# ICC Membership renewal



## mmmarvel (Aug 9, 2010)

So I felt left out because I didn't get invited to voice my opinion like many of you did regarding the ICC bulletin board.  Ah, but I felt vindicated today when I got a 'special' invitation to renew my ICC membership (my bad, I let it expire) at a reduced rate.  Oh, the thrill running up my leg was almost unbearable.  With baited breath I clicked the link which took me to the holy land of ICC.  Even though I had not been in this wilderness for quite some time, I had no trouble navigating.  Ah, the magic button (link) to join/re-join ... but what's this?  No special price, nothing but the same crap that they offer every bum stupid enough to join - join now and get a 2009 code book.  Whoop-de-ding, like THAT is going to entice me.  No, I'll be emailing the magic kingdom regarding their abject stupidity and see if I can't get some kind of discount.  Personally, I'd rather have half price membership rather than a code book.

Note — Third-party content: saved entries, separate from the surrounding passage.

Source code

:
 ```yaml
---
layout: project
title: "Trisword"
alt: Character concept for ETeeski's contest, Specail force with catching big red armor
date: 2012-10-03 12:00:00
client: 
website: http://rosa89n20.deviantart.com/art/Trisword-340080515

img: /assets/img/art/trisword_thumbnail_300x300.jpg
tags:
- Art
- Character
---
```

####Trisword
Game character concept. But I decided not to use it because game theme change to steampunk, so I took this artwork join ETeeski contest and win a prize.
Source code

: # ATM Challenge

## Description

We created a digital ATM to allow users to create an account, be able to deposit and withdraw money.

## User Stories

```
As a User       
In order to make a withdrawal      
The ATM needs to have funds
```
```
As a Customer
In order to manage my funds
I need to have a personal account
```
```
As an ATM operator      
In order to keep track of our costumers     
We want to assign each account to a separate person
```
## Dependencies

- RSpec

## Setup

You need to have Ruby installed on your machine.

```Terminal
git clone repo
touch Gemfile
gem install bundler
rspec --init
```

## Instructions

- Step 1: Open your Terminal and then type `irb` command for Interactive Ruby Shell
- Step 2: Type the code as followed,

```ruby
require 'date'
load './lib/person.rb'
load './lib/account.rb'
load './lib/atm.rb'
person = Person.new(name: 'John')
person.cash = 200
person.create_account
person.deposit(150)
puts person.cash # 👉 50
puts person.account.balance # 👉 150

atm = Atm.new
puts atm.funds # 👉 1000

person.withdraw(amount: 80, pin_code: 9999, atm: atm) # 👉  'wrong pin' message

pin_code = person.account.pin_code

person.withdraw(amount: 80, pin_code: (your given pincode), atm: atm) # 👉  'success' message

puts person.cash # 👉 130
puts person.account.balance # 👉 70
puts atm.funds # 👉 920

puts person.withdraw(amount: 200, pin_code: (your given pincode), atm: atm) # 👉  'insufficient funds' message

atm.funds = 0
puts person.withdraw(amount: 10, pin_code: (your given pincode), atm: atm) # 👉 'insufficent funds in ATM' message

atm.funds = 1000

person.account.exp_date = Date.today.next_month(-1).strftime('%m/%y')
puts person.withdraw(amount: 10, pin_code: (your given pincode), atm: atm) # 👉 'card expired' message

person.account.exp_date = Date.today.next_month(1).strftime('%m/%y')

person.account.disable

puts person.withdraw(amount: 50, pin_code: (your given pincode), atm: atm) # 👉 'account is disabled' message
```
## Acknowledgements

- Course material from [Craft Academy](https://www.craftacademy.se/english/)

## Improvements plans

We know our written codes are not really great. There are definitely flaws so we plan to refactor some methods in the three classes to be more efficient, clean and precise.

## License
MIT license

They just can't get it right.


----------



## peach (Aug 9, 2010)

I let mine lapse too (just because.. well I'm busy).. maybe I'll wait to renew until they give me a special deal


----------



## Uncle Bob (Aug 10, 2010)

I let my membership drop after they closed the forum; and I already have the complete set of 2009 I-codes. Maybe they will offer me a free trip to the next Convention.

Uncle Bob


----------



## RJJ (Aug 10, 2010)

Well I am paid up 4 times. One for each ahj. I got nothing free bought sets of books for each. They did sent me a copy of some disc for code hearings. I now get electronic emails from ICC after complaining on this site about not getting them. Oh yes they did allow me on the site after a long drawn out attempt to re format my pass code. I am going to have to start a Rolodex for pass codes.


----------



## fireguy (Aug 15, 2010)

At least they asked you people to join.  Some time back I tried to join.  As a member of a lower class (contractor), I was not accepted.  I decided to remain a member of NFPA where at least my nickle was  accepted.


----------



## north star (Aug 16, 2010)

** * **

...and the ride on the ICC  "not so merry"  go `round continues... "  :lol:

** * **


----------



## FyrBldgGuy (Aug 16, 2010)

Still trying to decide if I should renew my membership...  Or maybe a Wii...  with that I can get movies.


----------